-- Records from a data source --
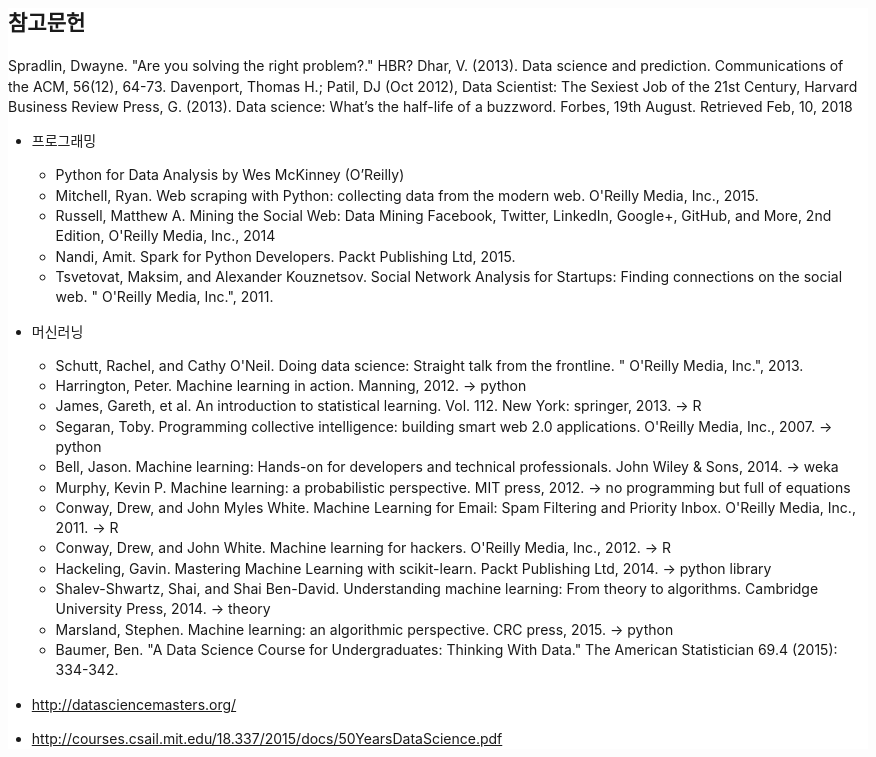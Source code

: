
 ```python

```

## 참고문헌

Spradlin, Dwayne. "Are you solving the right problem?." HBR?
Dhar, V. (2013). Data science and prediction. Communications of the ACM, 56(12), 64-73.
Davenport, Thomas H.; Patil, DJ (Oct 2012), Data Scientist: The Sexiest Job of
the 21st Century, Harvard Business Review
Press, G. (2013). Data science: What’s the half-life of a buzzword. Forbes, 19th August. Retrieved Feb, 10, 2018

* 프로그래밍
    * Python for Data Analysis by Wes McKinney (O’Reilly)
    * Mitchell, Ryan. Web scraping with Python: collecting data from the modern web. O'Reilly Media, Inc., 2015.
    * Russell, Matthew A. Mining the Social Web: Data Mining Facebook, Twitter, LinkedIn, Google+, GitHub, and More, 2nd Edition, O'Reilly Media, Inc., 2014
    * Nandi, Amit. Spark for Python Developers. Packt Publishing Ltd, 2015.
    * Tsvetovat, Maksim, and Alexander Kouznetsov. Social Network Analysis for Startups: Finding connections on the social web. " O'Reilly Media, Inc.", 2011.

* 머신러닝
    * Schutt, Rachel, and Cathy O'Neil. Doing data science: Straight talk from the frontline. " O'Reilly Media, Inc.", 2013.
    * Harrington, Peter. Machine learning in action. Manning, 2012. -> python
    * James, Gareth, et al. An introduction to statistical learning. Vol. 112. New York: springer, 2013. -> R
    * Segaran, Toby. Programming collective intelligence: building smart web 2.0 applications. O'Reilly Media, Inc., 2007. -> python
    * Bell, Jason. Machine learning: Hands-on for developers and technical professionals. John Wiley & Sons, 2014. -> weka
    * Murphy, Kevin P. Machine learning: a probabilistic perspective. MIT press, 2012. -> no programming but full of equations
    * Conway, Drew, and John Myles White. Machine Learning for Email: Spam Filtering and Priority Inbox. O'Reilly Media, Inc., 2011. -> R
    * Conway, Drew, and John White. Machine learning for hackers. O'Reilly Media, Inc., 2012. -> R
    * Hackeling, Gavin. Mastering Machine Learning with scikit-learn. Packt Publishing Ltd, 2014. -> python library
    * Shalev-Shwartz, Shai, and Shai Ben-David. Understanding machine learning: From theory to algorithms. Cambridge University Press, 2014. -> theory
    * Marsland, Stephen. Machine learning: an algorithmic perspective. CRC press, 2015. -> python
    * Baumer, Ben. "A Data Science Course for Undergraduates: Thinking With Data." The American Statistician 69.4 (2015): 334-342.


* http://datasciencemasters.org/
* http://courses.csail.mit.edu/18.337/2015/docs/50YearsDataScience.pdf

-- TASK STATEMENT --
From the line that has "2007. -> python" through the line that has "full of equations", copy every line exactly as it appears above, and leave out all others.

-- SOLUTION --
    * Segaran, Toby. Programming collective intelligence: building smart web 2.0 applications. O'Reilly Media, Inc., 2007. -> python
    * Bell, Jason. Machine learning: Hands-on for developers and technical professionals. John Wiley & Sons, 2014. -> weka
    * Murphy, Kevin P. Machine learning: a probabilistic perspective. MIT press, 2012. -> no programming but full of equations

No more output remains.